Every line containing "class" should be copied out. Go through the entries and find them.

(Source texts of formatted documents)
--- --- ---
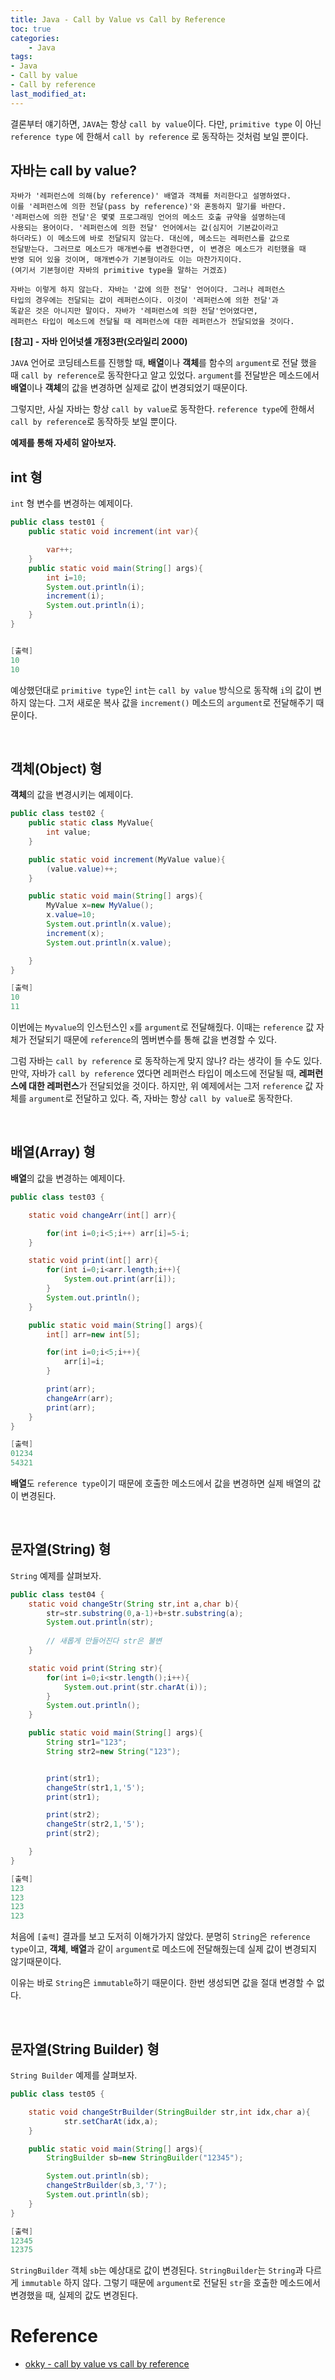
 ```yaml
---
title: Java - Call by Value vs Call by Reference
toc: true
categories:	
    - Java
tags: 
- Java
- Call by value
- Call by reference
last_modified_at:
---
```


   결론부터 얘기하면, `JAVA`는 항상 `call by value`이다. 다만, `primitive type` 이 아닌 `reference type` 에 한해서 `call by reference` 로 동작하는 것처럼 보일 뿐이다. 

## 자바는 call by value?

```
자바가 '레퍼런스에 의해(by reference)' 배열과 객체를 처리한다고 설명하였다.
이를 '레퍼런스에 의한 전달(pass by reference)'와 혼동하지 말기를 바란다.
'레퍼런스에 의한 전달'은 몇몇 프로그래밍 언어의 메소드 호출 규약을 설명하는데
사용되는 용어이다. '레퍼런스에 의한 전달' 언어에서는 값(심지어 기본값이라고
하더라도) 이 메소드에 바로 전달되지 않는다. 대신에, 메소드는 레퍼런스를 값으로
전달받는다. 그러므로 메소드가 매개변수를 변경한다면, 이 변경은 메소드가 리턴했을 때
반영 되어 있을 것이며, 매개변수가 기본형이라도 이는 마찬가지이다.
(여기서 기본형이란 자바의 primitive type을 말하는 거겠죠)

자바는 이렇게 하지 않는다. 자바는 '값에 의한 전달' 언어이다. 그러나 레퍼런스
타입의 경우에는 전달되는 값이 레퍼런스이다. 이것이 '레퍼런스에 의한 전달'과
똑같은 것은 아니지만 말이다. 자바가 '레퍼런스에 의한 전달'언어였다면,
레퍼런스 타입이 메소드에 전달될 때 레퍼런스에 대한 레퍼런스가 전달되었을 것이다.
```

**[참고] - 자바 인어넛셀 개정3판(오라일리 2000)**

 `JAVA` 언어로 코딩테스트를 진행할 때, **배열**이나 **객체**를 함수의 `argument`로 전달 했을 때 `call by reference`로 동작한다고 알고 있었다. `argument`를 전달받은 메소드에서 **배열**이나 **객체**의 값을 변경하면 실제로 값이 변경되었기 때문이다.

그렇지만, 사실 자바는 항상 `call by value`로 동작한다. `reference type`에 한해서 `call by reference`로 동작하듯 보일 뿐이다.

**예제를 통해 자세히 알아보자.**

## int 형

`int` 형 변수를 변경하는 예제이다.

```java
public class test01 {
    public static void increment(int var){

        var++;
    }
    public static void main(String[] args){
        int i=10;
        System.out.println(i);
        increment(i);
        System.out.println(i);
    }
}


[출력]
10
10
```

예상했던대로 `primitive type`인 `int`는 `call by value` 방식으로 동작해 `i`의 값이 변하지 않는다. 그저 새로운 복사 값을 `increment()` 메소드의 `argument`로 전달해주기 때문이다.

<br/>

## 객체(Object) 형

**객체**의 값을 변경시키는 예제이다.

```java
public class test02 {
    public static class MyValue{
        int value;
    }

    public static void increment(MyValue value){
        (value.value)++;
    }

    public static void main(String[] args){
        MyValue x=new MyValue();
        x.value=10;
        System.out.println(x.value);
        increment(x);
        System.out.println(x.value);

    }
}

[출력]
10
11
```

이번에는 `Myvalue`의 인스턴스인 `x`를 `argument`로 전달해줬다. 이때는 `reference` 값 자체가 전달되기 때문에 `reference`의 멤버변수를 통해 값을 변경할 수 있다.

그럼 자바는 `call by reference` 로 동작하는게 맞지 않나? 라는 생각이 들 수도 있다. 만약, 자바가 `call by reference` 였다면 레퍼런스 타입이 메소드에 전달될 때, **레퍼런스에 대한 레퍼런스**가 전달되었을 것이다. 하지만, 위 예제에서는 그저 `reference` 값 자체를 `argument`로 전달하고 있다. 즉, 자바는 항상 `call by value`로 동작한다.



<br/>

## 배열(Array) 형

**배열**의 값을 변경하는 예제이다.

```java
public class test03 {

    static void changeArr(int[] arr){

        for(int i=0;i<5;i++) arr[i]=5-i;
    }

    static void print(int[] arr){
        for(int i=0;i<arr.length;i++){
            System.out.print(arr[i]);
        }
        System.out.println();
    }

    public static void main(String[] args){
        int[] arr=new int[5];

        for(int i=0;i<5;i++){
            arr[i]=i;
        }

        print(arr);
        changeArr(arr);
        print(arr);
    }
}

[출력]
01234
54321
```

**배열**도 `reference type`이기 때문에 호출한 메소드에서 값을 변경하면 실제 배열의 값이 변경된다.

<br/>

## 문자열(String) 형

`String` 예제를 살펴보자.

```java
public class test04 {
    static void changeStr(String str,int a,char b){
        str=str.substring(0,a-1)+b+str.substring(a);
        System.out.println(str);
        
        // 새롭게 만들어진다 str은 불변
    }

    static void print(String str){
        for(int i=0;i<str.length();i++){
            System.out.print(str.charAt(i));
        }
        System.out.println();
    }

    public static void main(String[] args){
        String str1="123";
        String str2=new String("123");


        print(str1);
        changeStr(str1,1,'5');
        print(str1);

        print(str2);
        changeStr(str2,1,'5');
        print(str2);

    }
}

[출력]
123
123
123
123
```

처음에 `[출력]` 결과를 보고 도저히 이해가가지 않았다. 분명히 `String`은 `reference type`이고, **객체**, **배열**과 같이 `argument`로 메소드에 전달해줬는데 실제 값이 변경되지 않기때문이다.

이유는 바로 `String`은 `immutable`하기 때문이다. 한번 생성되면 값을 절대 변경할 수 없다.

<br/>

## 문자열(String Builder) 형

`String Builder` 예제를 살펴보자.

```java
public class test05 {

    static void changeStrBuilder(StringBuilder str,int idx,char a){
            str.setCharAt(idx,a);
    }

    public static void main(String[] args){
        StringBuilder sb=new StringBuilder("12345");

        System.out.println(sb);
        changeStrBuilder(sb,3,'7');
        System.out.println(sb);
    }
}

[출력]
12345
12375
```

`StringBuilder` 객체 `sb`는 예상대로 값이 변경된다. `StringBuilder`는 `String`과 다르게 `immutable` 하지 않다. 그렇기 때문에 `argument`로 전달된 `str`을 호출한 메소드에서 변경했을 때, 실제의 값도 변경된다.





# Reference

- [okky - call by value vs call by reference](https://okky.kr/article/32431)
--- --- ---
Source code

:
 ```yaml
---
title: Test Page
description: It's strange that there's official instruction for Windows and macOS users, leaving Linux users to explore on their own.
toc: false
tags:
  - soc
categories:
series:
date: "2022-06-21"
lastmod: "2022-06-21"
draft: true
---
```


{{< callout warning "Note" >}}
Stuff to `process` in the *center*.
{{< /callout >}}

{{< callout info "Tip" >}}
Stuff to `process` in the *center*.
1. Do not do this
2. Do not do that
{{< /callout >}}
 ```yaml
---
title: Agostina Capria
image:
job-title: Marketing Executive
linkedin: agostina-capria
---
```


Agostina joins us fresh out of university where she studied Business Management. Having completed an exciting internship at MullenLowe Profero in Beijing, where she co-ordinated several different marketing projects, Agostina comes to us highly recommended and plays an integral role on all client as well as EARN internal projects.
--- --- ---
_Solution for this task:_
public class test01 {
public class test02 {
    public static class MyValue{
public class test03 {
public class test04 {
public class test05 {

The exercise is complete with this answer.